In children aged 5-10 years, the most common initial complaint was inattentiveness, followed by repetitive sleepiness and then by difficulty with morning arousal associated with aggressive behavior and abrupt falls in school. [46] These children often were misdiagnosed as having attention deficit hyperactivity disorder (ADHD), learning disability, depression, or another neurologic disorder.

In children aged 10-12 years, poor academic performance was a common complaint. [46] Other presenting symptoms included inappropriate low level of alertness, falling asleep in class, and inability to wake up in the morning.

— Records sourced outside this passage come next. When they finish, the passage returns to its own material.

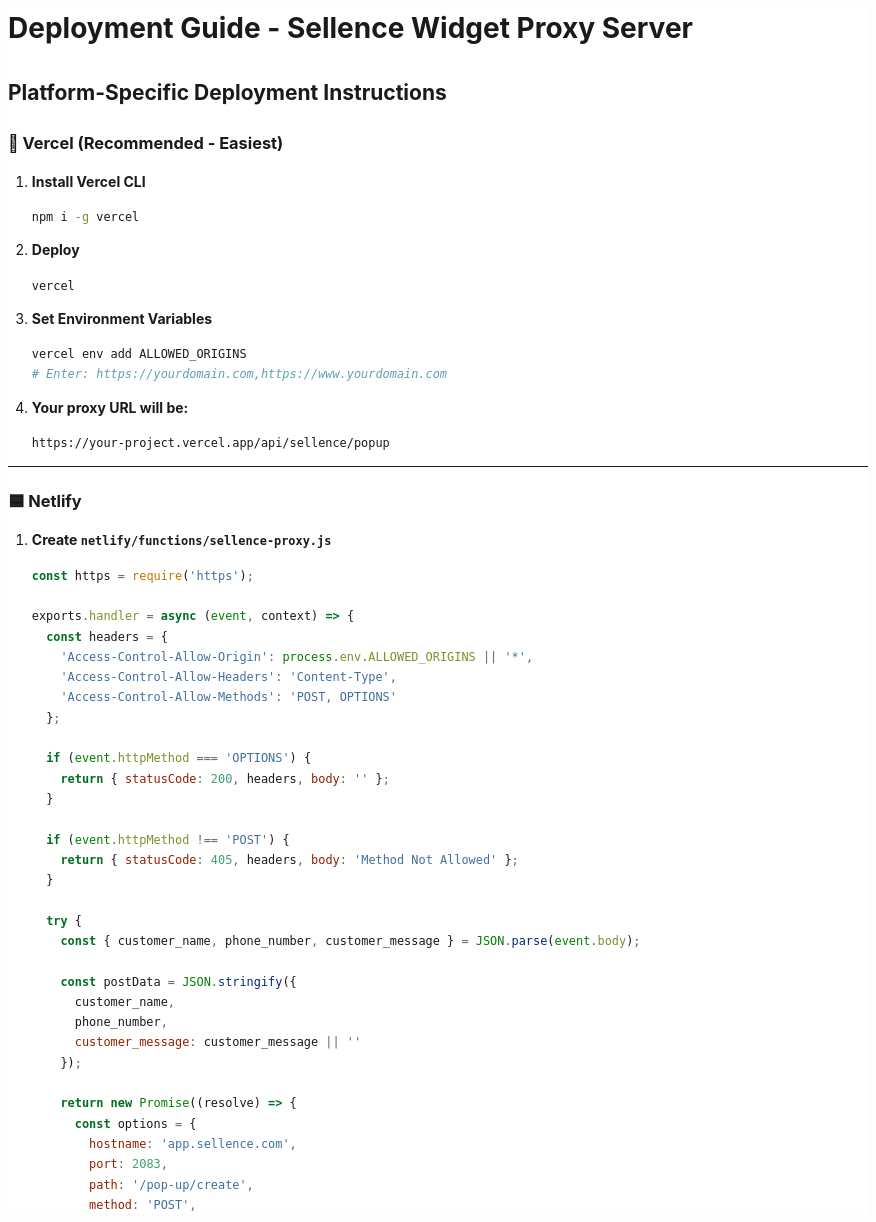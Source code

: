 # Deployment Guide - Sellence Widget Proxy Server

## Platform-Specific Deployment Instructions

### 🚀 Vercel (Recommended - Easiest)

1. **Install Vercel CLI**
   ```bash
   npm i -g vercel
   ```

2. **Deploy**
   ```bash
   vercel
   ```

3. **Set Environment Variables**
   ```bash
   vercel env add ALLOWED_ORIGINS
   # Enter: https://yourdomain.com,https://www.yourdomain.com
   ```

4. **Your proxy URL will be:**
   ```
   https://your-project.vercel.app/api/sellence/popup
   ```

---

### 🟦 Netlify

1. **Create `netlify/functions/sellence-proxy.js`**
   ```javascript
   const https = require('https');

   exports.handler = async (event, context) => {
     const headers = {
       'Access-Control-Allow-Origin': process.env.ALLOWED_ORIGINS || '*',
       'Access-Control-Allow-Headers': 'Content-Type',
       'Access-Control-Allow-Methods': 'POST, OPTIONS'
     };

     if (event.httpMethod === 'OPTIONS') {
       return { statusCode: 200, headers, body: '' };
     }

     if (event.httpMethod !== 'POST') {
       return { statusCode: 405, headers, body: 'Method Not Allowed' };
     }

     try {
       const { customer_name, phone_number, customer_message } = JSON.parse(event.body);
       
       const postData = JSON.stringify({
         customer_name,
         phone_number,
         customer_message: customer_message || ''
       });

       return new Promise((resolve) => {
         const options = {
           hostname: 'app.sellence.com',
           port: 2083,
           path: '/pop-up/create',
           method: 'POST',
   ```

Several questionnaires are available for evaluating sleepiness. Of these, the most commonly used is the 8-question Epworth Sleepiness Scale. Patients respond to each question with a numerical score ranging from 0 (not at all likely to fall asleep) to 3 (very likely to fall asleep); thus, the lowest possible total score is 0, and the highest possible score is 24. Although there is some controversy as to precisely what score constitutes abnormal sleepiness, it is generally considered that total scores higher than 10 warrant investigation.


Physical Examination

Physical examination findings are normal in patients with narcolepsy. A careful neurologic examination should be performed to exclude other causes of the patient’s condition, including an underlying structural abnormality. There are no specific physical findings that suggest narcolepsy, though obesity may be associated with the disorder. During an episode of cataplexy, patients typically demonstrate atonia of muscles of the limbs and neck and loss of deep tendon reflexes.